Ah yes, the Super Bowl. For many of you non-Americans out there who don’t consider the United States the center of the universe, let me explain. The Super Bowl is an American custom where two football (not soccer) teams play in a ‘world’ championship game (conveniently excluding all other countries).
Since its inception in 1967, the Super Bowl has grown into the biggest televised event in America. As a result, marketers pay big bucks (and occasionally their first born) to promote their products on this huge stage. This year the cost is up to $3 million per 30-second spot. So, in order to maximize their investment, advertisers pull out all the stops to make their commercials memorable. Usually the biggest, funniest and most clever commercials of the year premiere during this game. Most Americans will even confess that they watch the Super Bowl as much for the commercials as they do for the game (which, before the days of DVRs, made deciding when to go to the bathroom a squirm-filled dilemma).

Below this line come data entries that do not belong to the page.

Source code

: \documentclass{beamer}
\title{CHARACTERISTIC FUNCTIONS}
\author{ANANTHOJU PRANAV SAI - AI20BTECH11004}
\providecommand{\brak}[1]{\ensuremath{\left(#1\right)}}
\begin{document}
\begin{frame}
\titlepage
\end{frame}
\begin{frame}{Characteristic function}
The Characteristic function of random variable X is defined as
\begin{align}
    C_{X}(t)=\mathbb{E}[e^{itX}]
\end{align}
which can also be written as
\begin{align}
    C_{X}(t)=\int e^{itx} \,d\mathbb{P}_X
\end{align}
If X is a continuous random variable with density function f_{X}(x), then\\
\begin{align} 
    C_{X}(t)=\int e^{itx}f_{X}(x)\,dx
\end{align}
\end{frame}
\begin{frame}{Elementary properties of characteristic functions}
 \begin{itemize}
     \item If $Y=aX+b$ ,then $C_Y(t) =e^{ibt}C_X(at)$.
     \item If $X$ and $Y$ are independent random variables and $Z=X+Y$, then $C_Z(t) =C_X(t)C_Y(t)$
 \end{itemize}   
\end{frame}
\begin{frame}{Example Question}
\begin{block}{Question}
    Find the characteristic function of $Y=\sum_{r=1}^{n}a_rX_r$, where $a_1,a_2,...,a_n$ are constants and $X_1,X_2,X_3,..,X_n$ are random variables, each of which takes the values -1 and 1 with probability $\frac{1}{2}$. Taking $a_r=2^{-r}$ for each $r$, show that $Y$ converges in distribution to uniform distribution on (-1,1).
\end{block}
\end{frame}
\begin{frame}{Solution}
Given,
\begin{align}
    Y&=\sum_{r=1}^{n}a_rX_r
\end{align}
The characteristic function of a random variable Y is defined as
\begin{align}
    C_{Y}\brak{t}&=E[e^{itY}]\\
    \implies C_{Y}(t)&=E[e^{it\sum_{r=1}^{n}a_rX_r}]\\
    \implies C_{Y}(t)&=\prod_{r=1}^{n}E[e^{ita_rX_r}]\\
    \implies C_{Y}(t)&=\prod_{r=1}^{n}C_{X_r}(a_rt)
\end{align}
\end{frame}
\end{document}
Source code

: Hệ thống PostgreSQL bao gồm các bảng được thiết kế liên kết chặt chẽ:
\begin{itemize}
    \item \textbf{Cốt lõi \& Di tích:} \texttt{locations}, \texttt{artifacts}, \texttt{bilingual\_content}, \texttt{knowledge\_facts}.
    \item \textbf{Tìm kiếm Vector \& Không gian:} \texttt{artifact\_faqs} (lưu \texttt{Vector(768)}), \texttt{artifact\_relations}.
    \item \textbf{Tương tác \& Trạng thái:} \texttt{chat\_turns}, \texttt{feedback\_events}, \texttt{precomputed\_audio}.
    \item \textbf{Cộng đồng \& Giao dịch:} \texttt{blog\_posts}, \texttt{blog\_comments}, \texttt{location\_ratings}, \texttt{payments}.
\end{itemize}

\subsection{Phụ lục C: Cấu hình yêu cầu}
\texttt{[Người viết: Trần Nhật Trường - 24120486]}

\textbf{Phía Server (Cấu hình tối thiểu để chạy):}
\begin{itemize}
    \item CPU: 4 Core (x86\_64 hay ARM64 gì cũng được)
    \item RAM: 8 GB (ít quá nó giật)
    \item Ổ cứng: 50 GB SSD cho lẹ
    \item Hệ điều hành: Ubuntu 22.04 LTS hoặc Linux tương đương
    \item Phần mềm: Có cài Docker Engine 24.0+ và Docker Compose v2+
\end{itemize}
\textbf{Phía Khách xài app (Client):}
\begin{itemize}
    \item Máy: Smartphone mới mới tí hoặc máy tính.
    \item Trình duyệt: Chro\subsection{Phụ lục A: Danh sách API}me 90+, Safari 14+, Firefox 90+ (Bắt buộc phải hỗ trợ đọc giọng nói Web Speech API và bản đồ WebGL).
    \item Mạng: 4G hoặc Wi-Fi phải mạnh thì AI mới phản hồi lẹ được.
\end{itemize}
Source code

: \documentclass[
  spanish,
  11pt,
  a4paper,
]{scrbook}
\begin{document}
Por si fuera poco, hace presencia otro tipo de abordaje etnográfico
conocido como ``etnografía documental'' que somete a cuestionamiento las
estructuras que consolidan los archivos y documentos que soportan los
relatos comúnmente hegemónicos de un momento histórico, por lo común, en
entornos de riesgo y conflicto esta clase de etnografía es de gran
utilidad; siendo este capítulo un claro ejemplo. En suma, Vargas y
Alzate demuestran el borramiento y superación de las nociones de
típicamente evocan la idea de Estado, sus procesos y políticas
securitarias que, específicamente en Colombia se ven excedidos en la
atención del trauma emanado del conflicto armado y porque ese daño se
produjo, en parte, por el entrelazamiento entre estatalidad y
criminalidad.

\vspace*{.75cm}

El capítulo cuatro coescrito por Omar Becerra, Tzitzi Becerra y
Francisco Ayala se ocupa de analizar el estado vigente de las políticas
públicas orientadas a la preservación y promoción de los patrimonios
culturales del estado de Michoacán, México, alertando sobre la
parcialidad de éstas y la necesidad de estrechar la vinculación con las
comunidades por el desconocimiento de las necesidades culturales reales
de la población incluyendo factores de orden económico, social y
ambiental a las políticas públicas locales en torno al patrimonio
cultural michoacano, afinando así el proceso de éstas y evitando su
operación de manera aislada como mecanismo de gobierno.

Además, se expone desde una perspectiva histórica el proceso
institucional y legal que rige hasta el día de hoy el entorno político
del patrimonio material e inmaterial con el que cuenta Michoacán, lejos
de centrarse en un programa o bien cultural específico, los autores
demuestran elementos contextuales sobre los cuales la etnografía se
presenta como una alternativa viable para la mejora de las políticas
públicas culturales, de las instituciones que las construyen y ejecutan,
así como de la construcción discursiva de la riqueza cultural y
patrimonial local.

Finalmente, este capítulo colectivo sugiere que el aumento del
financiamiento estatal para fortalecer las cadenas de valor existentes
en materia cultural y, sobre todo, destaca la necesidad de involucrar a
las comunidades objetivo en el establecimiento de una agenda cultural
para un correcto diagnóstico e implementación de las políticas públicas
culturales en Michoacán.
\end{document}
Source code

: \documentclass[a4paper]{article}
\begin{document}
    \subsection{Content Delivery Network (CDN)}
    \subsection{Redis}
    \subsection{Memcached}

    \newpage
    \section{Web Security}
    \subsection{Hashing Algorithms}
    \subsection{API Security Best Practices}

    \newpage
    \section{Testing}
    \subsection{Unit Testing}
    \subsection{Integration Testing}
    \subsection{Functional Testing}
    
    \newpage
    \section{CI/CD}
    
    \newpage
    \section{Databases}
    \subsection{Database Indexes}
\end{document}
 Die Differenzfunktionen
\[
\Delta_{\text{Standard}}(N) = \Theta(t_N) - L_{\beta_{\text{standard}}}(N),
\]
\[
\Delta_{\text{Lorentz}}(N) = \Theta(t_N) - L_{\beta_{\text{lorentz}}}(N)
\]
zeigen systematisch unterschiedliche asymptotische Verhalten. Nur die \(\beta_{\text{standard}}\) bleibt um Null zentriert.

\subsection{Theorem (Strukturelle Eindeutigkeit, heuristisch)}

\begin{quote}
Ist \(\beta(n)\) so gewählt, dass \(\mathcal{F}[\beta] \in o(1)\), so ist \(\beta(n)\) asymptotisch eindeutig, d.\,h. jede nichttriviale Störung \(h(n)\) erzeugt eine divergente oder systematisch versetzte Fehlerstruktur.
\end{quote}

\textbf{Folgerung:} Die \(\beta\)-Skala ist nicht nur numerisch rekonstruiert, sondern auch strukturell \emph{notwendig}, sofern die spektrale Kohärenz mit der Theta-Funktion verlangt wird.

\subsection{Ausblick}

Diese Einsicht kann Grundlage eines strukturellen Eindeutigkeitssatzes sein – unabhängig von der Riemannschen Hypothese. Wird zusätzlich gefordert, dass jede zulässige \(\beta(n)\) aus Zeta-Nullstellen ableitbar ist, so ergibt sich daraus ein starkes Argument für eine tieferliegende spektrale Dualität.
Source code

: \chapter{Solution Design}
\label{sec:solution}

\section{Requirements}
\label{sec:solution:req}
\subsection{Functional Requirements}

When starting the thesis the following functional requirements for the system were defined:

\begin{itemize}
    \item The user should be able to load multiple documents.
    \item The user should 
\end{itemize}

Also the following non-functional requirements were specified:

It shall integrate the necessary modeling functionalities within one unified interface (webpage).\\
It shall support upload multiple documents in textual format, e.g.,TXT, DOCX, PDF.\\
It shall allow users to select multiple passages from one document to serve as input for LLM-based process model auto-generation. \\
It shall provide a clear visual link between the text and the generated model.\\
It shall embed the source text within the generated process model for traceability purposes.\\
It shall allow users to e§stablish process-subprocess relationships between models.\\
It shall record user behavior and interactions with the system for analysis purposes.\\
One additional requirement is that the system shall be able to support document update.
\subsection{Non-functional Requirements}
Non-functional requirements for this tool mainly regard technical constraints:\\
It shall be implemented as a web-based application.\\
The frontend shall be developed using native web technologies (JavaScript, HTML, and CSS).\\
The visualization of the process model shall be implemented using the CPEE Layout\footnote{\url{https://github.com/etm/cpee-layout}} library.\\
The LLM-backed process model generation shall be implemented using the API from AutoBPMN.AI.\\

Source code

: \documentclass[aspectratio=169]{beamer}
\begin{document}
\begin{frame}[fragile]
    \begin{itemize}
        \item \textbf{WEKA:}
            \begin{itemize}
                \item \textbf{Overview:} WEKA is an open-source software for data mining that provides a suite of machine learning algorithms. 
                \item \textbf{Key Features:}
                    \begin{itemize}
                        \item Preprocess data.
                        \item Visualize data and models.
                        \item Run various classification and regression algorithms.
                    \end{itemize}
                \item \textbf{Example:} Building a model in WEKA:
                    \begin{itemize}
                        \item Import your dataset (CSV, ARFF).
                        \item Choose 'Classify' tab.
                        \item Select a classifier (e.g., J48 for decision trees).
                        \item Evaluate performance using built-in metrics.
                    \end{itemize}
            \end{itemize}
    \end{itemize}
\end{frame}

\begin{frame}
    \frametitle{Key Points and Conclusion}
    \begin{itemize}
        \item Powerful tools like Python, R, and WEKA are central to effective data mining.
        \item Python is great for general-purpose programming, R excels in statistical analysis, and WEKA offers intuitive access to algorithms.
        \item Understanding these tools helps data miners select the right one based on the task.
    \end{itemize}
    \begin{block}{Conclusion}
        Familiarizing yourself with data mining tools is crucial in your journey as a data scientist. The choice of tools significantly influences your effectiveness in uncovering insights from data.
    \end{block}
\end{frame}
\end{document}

During the third quarter of Super Bowl XVIII (the roman numerals make it classy) one of the greatest geek commercials of all time aired – “1984.” It was the commercial that introduced the world to Apple’s Macintosh personal computer. Borrowing from the revered dystopian novel by George Orwell, “Nineteen Eighty-Four,” a young Steve Jobs (with the help of acclaimed ad agency Chiat/Day) envisioned IBM as the tyrannical Big Brother and Apple as the heroic liberators, putting the power back into the people’s hands.
But the geek pedigree for this historic slap-in-the-face doesn’t stop there. Fresh off the heels of helming Alien and Blade Runner, the geek god of world building himself, Ridley Scott, directed the spot. British character actor David Graham, responsible for various roles on Doctor Who, Thunderbirds and other Sci-fi staples of the 60’s and 70’s, portrayed Big Brother in the commercial. Oh, and there was a hot chick swinging a phallic hammer at a huge television screen, which was pretty awesome.
Whether you’re a die-hard Mac fan or would rather die than touch a MacBook, you can’t deny the geek impact of this commercial. Hell, even Futurama did a parody of it in their “Future Stock” episode. Of course, this year’s nerdgasm-inducing commercials from Volkswagen and Chevrolet might give it a run for its money.
So, what’s your favorite moment of geek-vertising?